Locate the line that contains "3. Set up PostgreSQL before real users", then copy it and all later lines of the data below exactly, through the last one.

++++++++

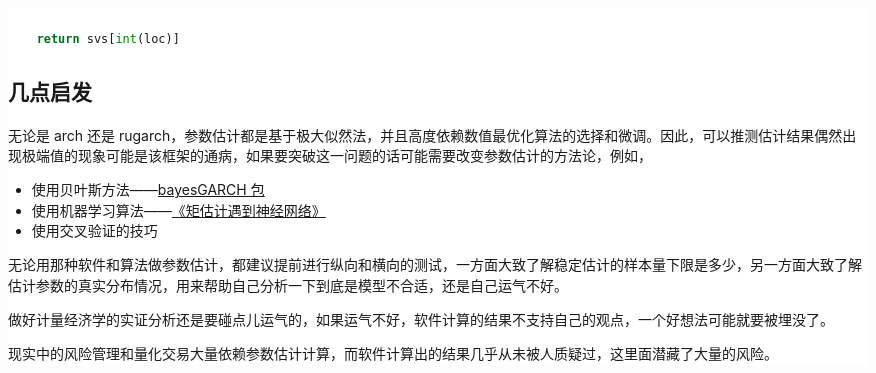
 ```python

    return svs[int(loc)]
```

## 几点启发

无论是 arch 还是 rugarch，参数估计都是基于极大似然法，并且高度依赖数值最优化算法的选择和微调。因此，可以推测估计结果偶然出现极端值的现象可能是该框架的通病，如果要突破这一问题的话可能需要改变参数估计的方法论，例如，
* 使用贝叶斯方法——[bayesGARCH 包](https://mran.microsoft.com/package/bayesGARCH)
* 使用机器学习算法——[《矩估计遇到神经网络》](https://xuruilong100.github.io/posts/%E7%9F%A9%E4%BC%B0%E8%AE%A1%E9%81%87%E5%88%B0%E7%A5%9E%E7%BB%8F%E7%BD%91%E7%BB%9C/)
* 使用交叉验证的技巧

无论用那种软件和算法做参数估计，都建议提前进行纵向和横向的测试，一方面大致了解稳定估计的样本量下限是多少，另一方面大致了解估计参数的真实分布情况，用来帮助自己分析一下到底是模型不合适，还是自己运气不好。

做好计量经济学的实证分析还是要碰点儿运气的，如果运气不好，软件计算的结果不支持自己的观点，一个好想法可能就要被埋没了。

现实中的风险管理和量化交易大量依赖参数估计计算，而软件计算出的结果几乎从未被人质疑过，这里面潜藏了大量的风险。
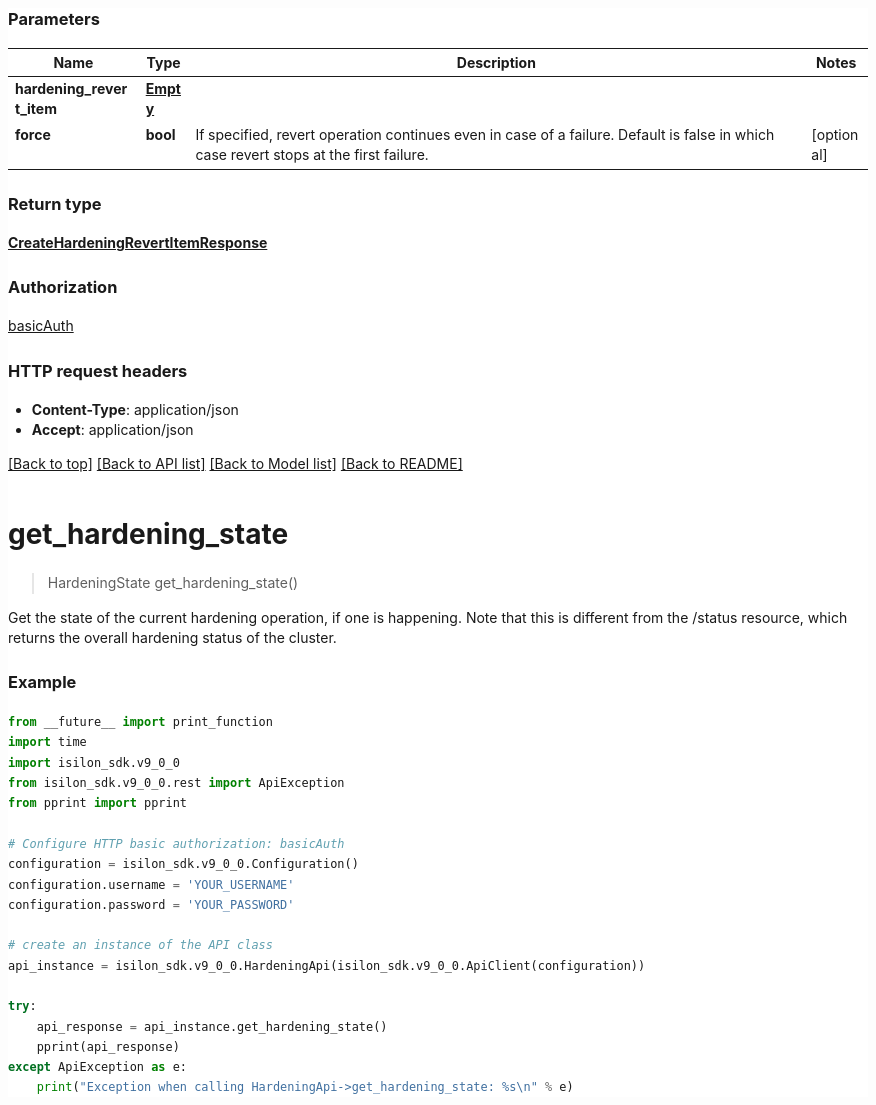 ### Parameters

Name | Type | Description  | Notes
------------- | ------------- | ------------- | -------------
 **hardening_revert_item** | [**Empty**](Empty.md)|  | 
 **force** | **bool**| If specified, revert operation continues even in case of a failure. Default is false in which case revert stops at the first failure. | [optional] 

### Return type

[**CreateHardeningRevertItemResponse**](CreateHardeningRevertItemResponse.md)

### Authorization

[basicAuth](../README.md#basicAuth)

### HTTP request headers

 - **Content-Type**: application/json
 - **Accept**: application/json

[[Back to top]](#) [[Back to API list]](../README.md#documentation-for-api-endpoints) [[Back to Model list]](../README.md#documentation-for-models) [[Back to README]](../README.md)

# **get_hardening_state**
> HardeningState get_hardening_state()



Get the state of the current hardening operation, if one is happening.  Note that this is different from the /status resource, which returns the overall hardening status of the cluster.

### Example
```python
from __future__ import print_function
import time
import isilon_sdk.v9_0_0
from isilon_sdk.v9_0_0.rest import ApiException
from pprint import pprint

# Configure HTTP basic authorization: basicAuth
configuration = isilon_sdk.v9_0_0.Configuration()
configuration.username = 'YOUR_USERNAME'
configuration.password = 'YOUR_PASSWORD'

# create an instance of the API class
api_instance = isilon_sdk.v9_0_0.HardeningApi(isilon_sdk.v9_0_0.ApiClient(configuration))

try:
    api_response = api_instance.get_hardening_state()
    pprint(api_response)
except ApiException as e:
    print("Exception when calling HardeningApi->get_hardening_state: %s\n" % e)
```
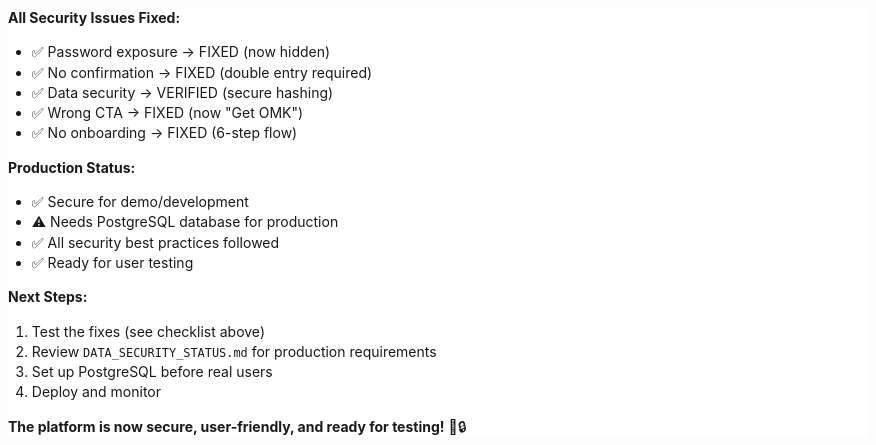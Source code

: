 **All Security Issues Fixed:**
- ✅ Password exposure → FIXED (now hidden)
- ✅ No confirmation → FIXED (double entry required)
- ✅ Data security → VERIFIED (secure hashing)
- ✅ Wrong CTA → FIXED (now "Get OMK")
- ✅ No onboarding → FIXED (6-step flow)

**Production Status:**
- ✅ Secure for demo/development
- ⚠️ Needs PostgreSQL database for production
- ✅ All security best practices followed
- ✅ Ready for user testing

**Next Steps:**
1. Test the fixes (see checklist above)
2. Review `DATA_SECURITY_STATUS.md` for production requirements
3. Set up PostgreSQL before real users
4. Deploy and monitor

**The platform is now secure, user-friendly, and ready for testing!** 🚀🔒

++++++++

= WRITTEN SOLUTION =
3. Set up PostgreSQL before real users
4. Deploy and monitor

**The platform is now secure, user-friendly, and ready for testing!** 🚀🔒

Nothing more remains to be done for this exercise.